:: DATASET ::

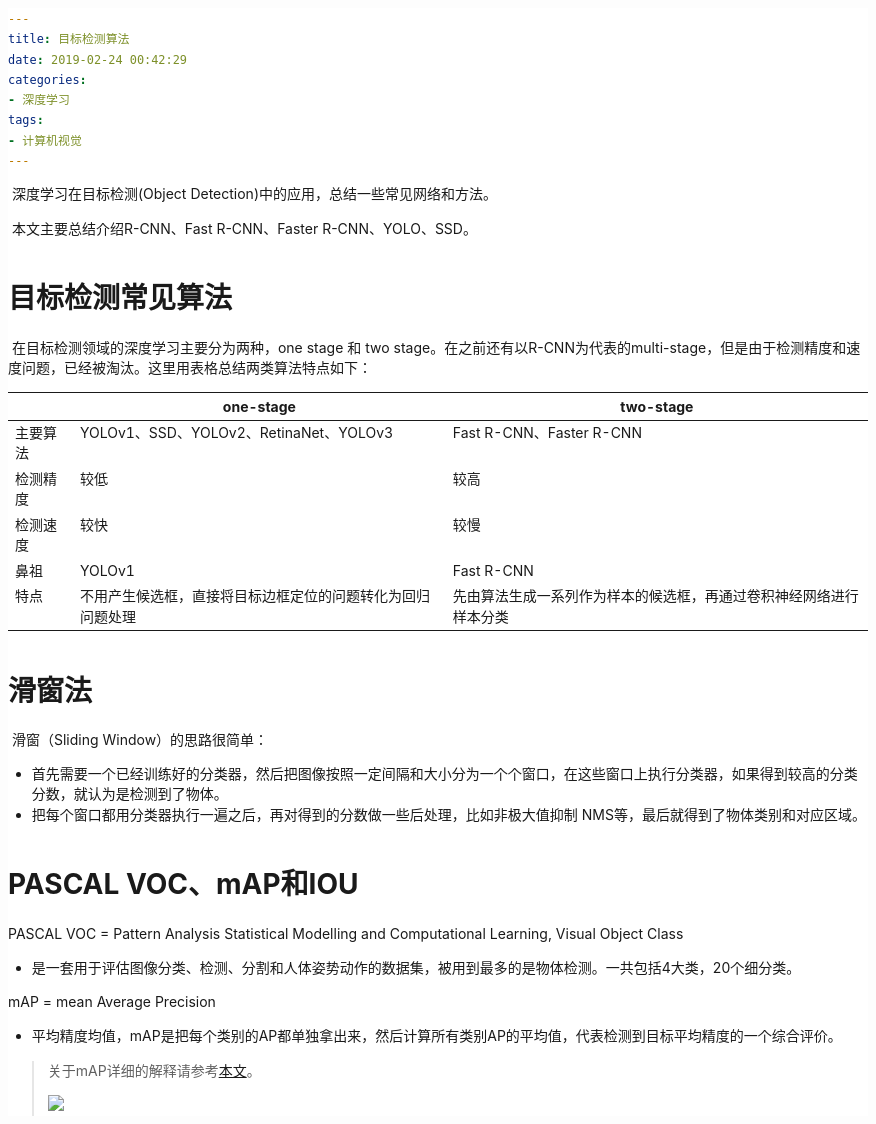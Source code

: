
 ```yaml
---
title: 目标检测算法
date: 2019-02-24 00:42:29
categories:
- 深度学习
tags:
- 计算机视觉
---
```


​	深度学习在目标检测(Object Detection)中的应用，总结一些常见网络和方法。

​	本文主要总结介绍R-CNN、Fast R-CNN、Faster R-CNN、YOLO、SSD。

# 目标检测常见算法

​	在目标检测领域的深度学习主要分为两种，one stage 和 two stage。在之前还有以R-CNN为代表的multi-stage，但是由于检测精度和速度问题，已经被淘汰。这里用表格总结两类算法特点如下：

|          | one-stage                                                  | two-stage                                                    |
| -------- | ---------------------------------------------------------- | ------------------------------------------------------------ |
| 主要算法 | YOLOv1、SSD、YOLOv2、RetinaNet、YOLOv3                     | Fast R-CNN、Faster R-CNN                                     |
| 检测精度 | 较低                                                       | 较高                                                         |
| 检测速度 | 较快                                                       | 较慢                                                         |
| 鼻祖     | YOLOv1                                                     | Fast R-CNN                                                   |
| 特点     | 不用产生候选框，直接将目标边框定位的问题转化为回归问题处理 | 先由算法生成一系列作为样本的候选框，再通过卷积神经网络进行样本分类 |



# 滑窗法

​	滑窗（Sliding Window）的思路很简单：

* 首先需要一个已经训练好的分类器，然后把图像按照一定间隔和大小分为一个个窗口，在这些窗口上执行分类器，如果得到较高的分类分数，就认为是检测到了物体。
* 把每个窗口都用分类器执行一遍之后，再对得到的分数做一些后处理，比如非极大值抑制 NMS等，最后就得到了物体类别和对应区域。

# PASCAL VOC、mAP和IOU

PASCAL VOC = Pattern Analysis Statistical Modelling and Computational Learning, Visual Object Class

* 是一套用于评估图像分类、检测、分割和人体姿势动作的数据集，被用到最多的是物体检测。一共包括4大类，20个细分类。

mAP = mean Average Precision

* 平均精度均值，mAP是把每个类别的AP都单独拿出来，然后计算所有类别AP的平均值，代表检测到目标平均精度的一个综合评价。

> 关于mAP详细的解释请参考[本文](https://www.imooc.com/article/44040)。
> 
>
> ![](https://ws1.sinaimg.cn/large/007BZfbEly1g0hh6qktu9j30af0jqdh4.jpg)
>
> 
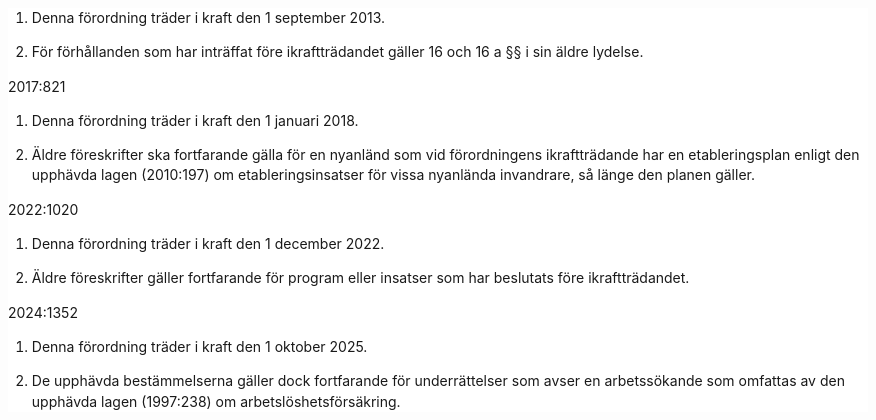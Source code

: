 1. Denna förordning träder i kraft den 1 september 2013.

2. För förhållanden som har inträffat före ikraftträdandet gäller 16 och 16 a §§ i sin äldre lydelse.

2017:821

1. Denna förordning träder i kraft den 1 januari 2018.

2. Äldre föreskrifter ska fortfarande gälla för en nyanländ som vid förordningens ikraftträdande har en etableringsplan enligt den upphävda lagen (2010:197) om etableringsinsatser för vissa nyanlända invandrare, så länge den planen gäller.

2022:1020

1. Denna förordning träder i kraft den 1 december 2022.

2. Äldre föreskrifter gäller fortfarande för program eller insatser som har beslutats före ikraftträdandet.

2024:1352

1. Denna förordning träder i kraft den 1 oktober 2025.

2. De upphävda bestämmelserna gäller dock fortfarande för underrättelser som avser en arbetssökande som omfattas av den upphävda lagen (1997:238) om arbetslöshetsförsäkring.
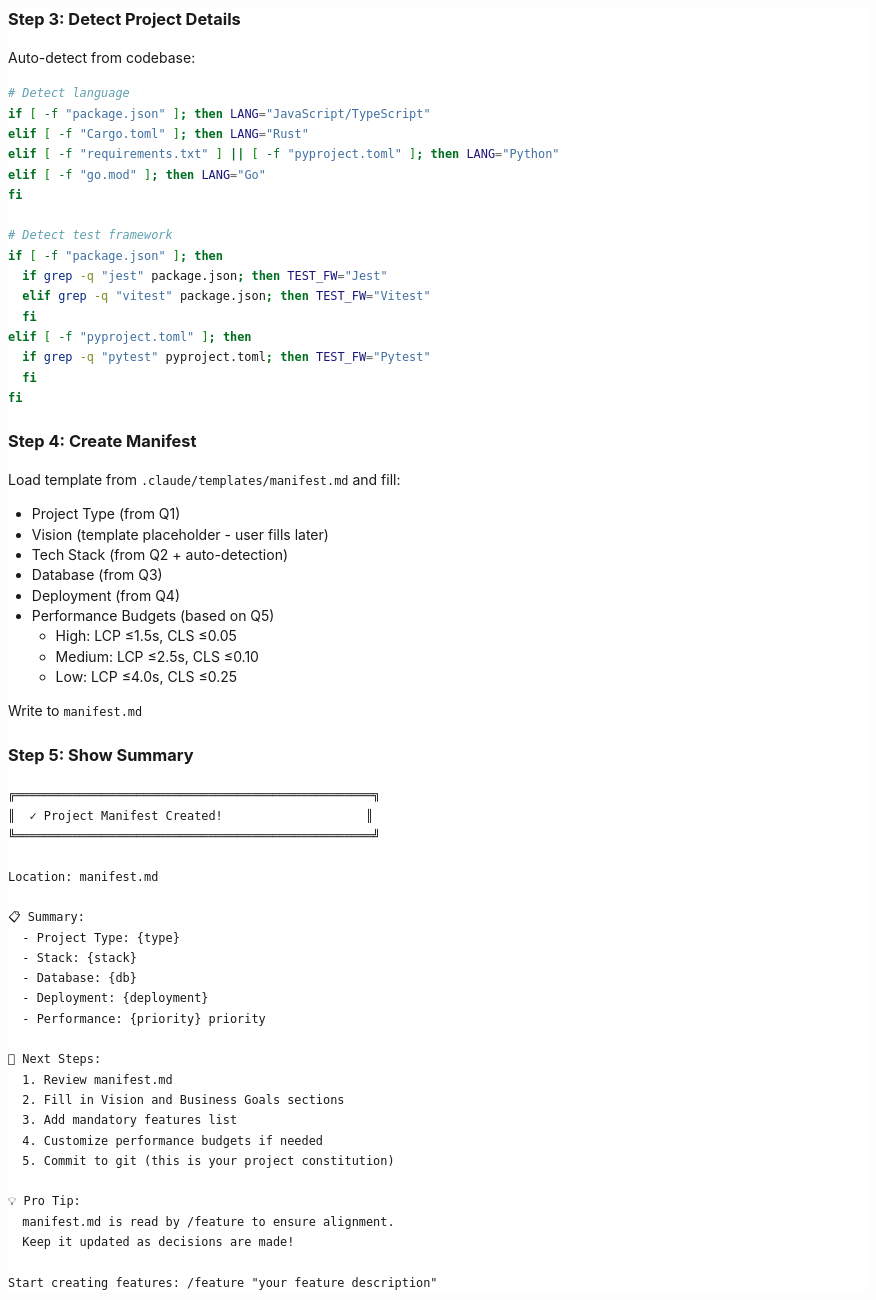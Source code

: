 ### Step 3: Detect Project Details

Auto-detect from codebase:
```bash
# Detect language
if [ -f "package.json" ]; then LANG="JavaScript/TypeScript"
elif [ -f "Cargo.toml" ]; then LANG="Rust"
elif [ -f "requirements.txt" ] || [ -f "pyproject.toml" ]; then LANG="Python"
elif [ -f "go.mod" ]; then LANG="Go"
fi

# Detect test framework
if [ -f "package.json" ]; then
  if grep -q "jest" package.json; then TEST_FW="Jest"
  elif grep -q "vitest" package.json; then TEST_FW="Vitest"
  fi
elif [ -f "pyproject.toml" ]; then
  if grep -q "pytest" pyproject.toml; then TEST_FW="Pytest"
  fi
fi
```

### Step 4: Create Manifest

Load template from `.claude/templates/manifest.md` and fill:
- Project Type (from Q1)
- Vision (template placeholder - user fills later)
- Tech Stack (from Q2 + auto-detection)
- Database (from Q3)
- Deployment (from Q4)
- Performance Budgets (based on Q5)
  - High: LCP ≤1.5s, CLS ≤0.05
  - Medium: LCP ≤2.5s, CLS ≤0.10
  - Low: LCP ≤4.0s, CLS ≤0.25

Write to `manifest.md`

### Step 5: Show Summary

```
╔══════════════════════════════════════════════════╗
║  ✓ Project Manifest Created!                    ║
╚══════════════════════════════════════════════════╝

Location: manifest.md

📋 Summary:
  - Project Type: {type}
  - Stack: {stack}
  - Database: {db}
  - Deployment: {deployment}
  - Performance: {priority} priority

🎯 Next Steps:
  1. Review manifest.md
  2. Fill in Vision and Business Goals sections
  3. Add mandatory features list
  4. Customize performance budgets if needed
  5. Commit to git (this is your project constitution)

💡 Pro Tip:
  manifest.md is read by /feature to ensure alignment.
  Keep it updated as decisions are made!

Start creating features: /feature "your feature description"
```
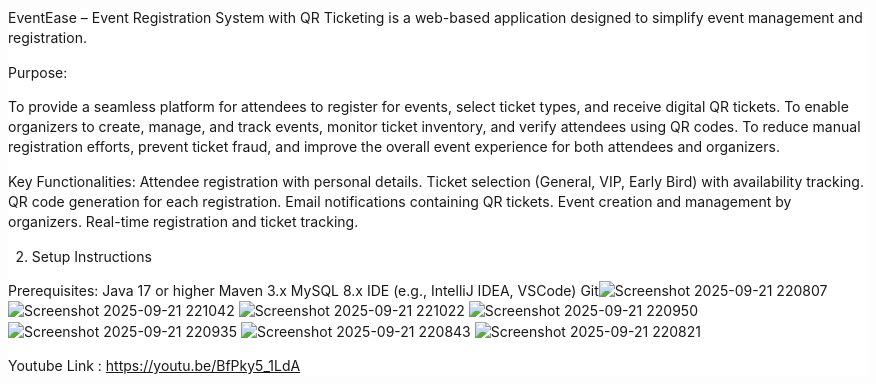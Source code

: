 EventEase – Event Registration System with QR Ticketing is a web-based application designed to simplify event management and registration.

Purpose:

To provide a seamless platform for attendees to register for events, select ticket types, and receive digital QR tickets.
To enable organizers to create, manage, and track events, monitor ticket inventory, and verify attendees using QR codes.
To reduce manual registration efforts, prevent ticket fraud, and improve the overall event experience for both attendees and organizers.

Key Functionalities:
Attendee registration with personal details.
Ticket selection (General, VIP, Early Bird) with availability tracking.
QR code generation for each registration.
Email notifications containing QR tickets.
Event creation and management by organizers.
Real-time registration and ticket tracking.

2. Setup Instructions

Prerequisites:
Java 17 or higher
Maven 3.x
MySQL 8.x
IDE (e.g., IntelliJ IDEA, VSCode)
Git<img width="1252" height="903" alt="Screenshot 2025-09-21 220807" src="https://github.com/user-attachments/assets/9ddf4553-5618-4900-b721-4d367ad08184" />
<img width="1863" height="865" alt="Screenshot 2025-09-21 221042" src="https://github.com/user-attachments/assets/9a983ace-6fdc-4641-a942-4f3e45f475fb" />
<img width="1855" height="947" alt="Screenshot 2025-09-21 221022" src="https://github.com/user-attachments/assets/b58dc74b-0a79-42da-8d4e-6e569472016c" />
<img width="1632" height="722" alt="Screenshot 2025-09-21 220950" src="https://github.com/user-attachments/assets/b82b3e10-d526-4859-8da9-3c16a1ac234f" />
<img width="1889" height="904" alt="Screenshot 2025-09-21 220935" src="https://github.com/user-attachments/assets/c7004b64-1b0f-4657-8183-427616fa47a7" />
<img width="1007" height="870" alt="Screenshot 2025-09-21 220843" src="https://github.com/user-attachments/assets/78bec411-6e56-44cc-8efb-921089f99cb6" />
<img width="1196" height="857" alt="Screenshot 2025-09-21 220821" src="https://github.com/user-attachments/assets/8422d2d7-8d5c-4d0d-bfc9-3f3578c1d0ef" />


Youtube Link :
https://youtu.be/BfPky5_1LdA




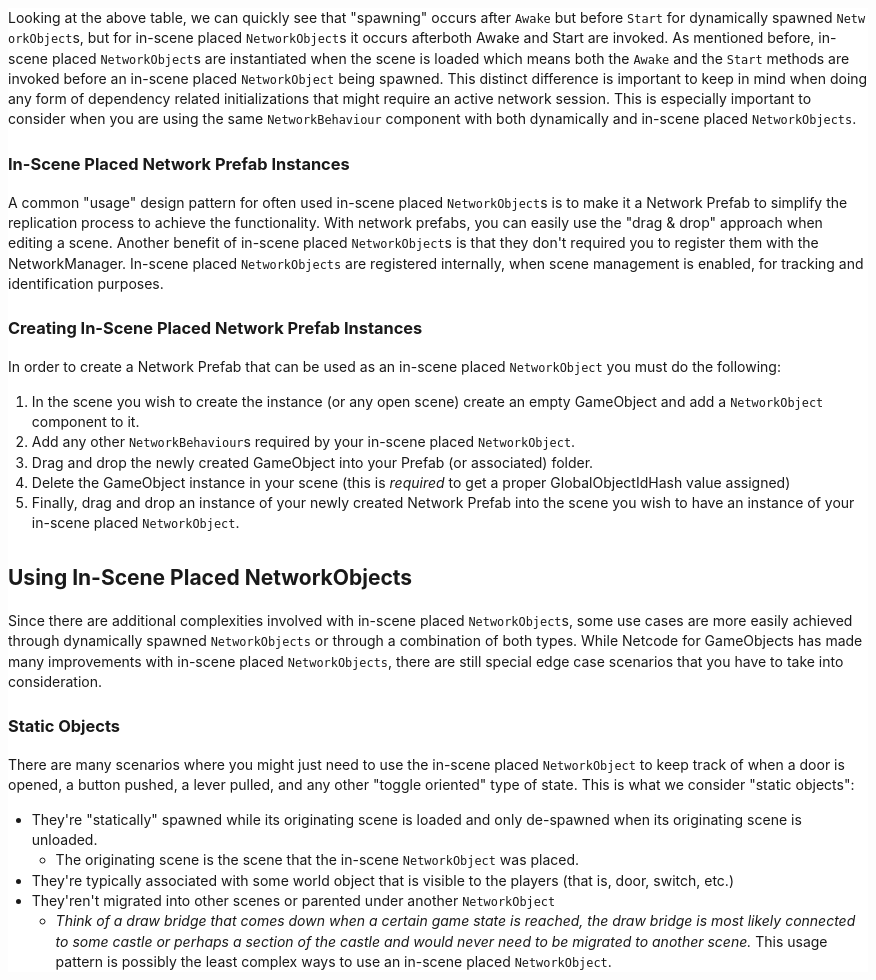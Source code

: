 Looking at the above table, we can quickly see that "spawning" occurs after `Awake` but before `Start` for dynamically spawned `NetworkObject`s, but for in-scene placed `NetworkObject`s it occurs afterboth Awake and Start are invoked.  As mentioned before, in-scene placed `NetworkObject`s are instantiated when the scene is loaded which means both the `Awake` and the `Start` methods are invoked before an in-scene placed `NetworkObject` being spawned. This distinct difference is important to keep in mind when doing any form of dependency related initializations that might require an active network session.  This is especially important to consider when you are using the same `NetworkBehaviour` component with both dynamically and in-scene placed `NetworkObjects`.

### In-Scene Placed Network Prefab Instances
A common "usage" design pattern for often used in-scene placed `NetworkObject`s is to make it a Network Prefab to simplify the replication process to achieve the functionality. With network prefabs, you can easily use the "drag & drop" approach when editing a scene.  Another benefit of in-scene placed `NetworkObject`s is that they don't required you to register them with the NetworkManager. In-scene placed `NetworkObjects` are registered internally, when scene management is enabled, for tracking and identification purposes.

### Creating In-Scene Placed Network Prefab Instances
In order to create a Network Prefab that can be used as an in-scene placed `NetworkObject` you must do the following:
1. In the scene you wish to create the instance (or any open scene) create an empty GameObject and add a `NetworkObject` component to it.
2. Add any other `NetworkBehaviour`s required by your in-scene placed `NetworkObject`.
3. Drag and drop the newly created GameObject into your Prefab (or associated) folder.
4. Delete the GameObject instance in your scene (this is *required* to get a proper GlobalObjectIdHash value assigned)
5. Finally, drag and drop an instance of your newly created Network Prefab into the scene you wish to have an instance of your in-scene placed `NetworkObject`.

## Using In-Scene Placed NetworkObjects
Since there are additional complexities involved with in-scene placed `NetworkObject`s, some use cases are more easily achieved through dynamically spawned `NetworkObjects` or through a combination of both types. While Netcode for GameObjects has made many improvements with in-scene placed `NetworkObjects`, there are still special edge case scenarios that you have to take into consideration.

### Static Objects
There are many scenarios where you might just need to use the in-scene placed `NetworkObject` to keep track of when a door is opened, a button pushed, a lever pulled, and any other "toggle oriented" type of state.  This is what we consider "static objects":
 - They're "statically" spawned while its originating scene is loaded and only de-spawned when its originating scene is unloaded.
    - The originating scene is the scene that the in-scene `NetworkObject` was placed.
 - They're typically associated with some world object that is visible to the players (that is, door, switch, etc.)
 - They'ren't migrated into other scenes or parented under another `NetworkObject`
    - _Think of a draw bridge that comes down when a certain game state is reached, the draw bridge is most likely connected to some castle or perhaps a section of the castle and would never need to be migrated to another scene._
 This usage pattern is possibly the least complex ways to use an in-scene placed `NetworkObject`.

:::

**YOUR ASSIGNMENT:** Your reply should be one number: how many lines in this listing contain the string "package".

**PROBLEM SOLUTION:** 4